> [Data supplied]:

^^^^

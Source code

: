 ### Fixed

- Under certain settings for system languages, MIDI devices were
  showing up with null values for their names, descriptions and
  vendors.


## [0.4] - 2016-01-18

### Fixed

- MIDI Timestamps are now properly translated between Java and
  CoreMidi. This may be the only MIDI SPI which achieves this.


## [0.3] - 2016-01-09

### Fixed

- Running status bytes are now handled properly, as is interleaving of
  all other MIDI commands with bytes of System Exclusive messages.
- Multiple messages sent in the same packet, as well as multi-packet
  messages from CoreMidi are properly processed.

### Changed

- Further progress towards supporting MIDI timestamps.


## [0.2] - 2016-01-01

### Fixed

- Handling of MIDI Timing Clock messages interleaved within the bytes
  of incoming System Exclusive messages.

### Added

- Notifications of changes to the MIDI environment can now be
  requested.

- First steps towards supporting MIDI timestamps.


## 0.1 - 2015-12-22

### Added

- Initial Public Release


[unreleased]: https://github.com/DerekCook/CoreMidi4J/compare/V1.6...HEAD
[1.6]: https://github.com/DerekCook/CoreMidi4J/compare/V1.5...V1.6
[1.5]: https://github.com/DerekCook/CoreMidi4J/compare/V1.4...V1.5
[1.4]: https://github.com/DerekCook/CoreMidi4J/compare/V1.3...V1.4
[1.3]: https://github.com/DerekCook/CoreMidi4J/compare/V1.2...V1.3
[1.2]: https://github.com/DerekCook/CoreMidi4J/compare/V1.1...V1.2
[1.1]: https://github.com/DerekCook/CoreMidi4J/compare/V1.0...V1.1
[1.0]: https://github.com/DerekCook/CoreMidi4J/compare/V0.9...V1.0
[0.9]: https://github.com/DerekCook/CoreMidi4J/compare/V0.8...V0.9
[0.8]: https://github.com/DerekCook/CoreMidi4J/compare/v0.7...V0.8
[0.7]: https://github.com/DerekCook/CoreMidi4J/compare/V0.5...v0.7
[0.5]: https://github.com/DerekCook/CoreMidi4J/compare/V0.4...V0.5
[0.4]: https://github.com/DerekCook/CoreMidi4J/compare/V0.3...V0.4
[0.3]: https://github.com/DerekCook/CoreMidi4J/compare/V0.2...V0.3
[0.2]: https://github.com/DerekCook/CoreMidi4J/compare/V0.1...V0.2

^^^^

Retype exactly the lines above, from the one with "- MIDI Timestamps" through the one with "all other MIDI", inclusive.

> [Written response]:
- MIDI Timestamps are now properly translated between Java and
  CoreMidi. This may be the only MIDI SPI which achieves this.


## [0.3] - 2016-01-09

### Fixed

- Running status bytes are now handled properly, as is interleaving of
  all other MIDI commands with bytes of System Exclusive messages.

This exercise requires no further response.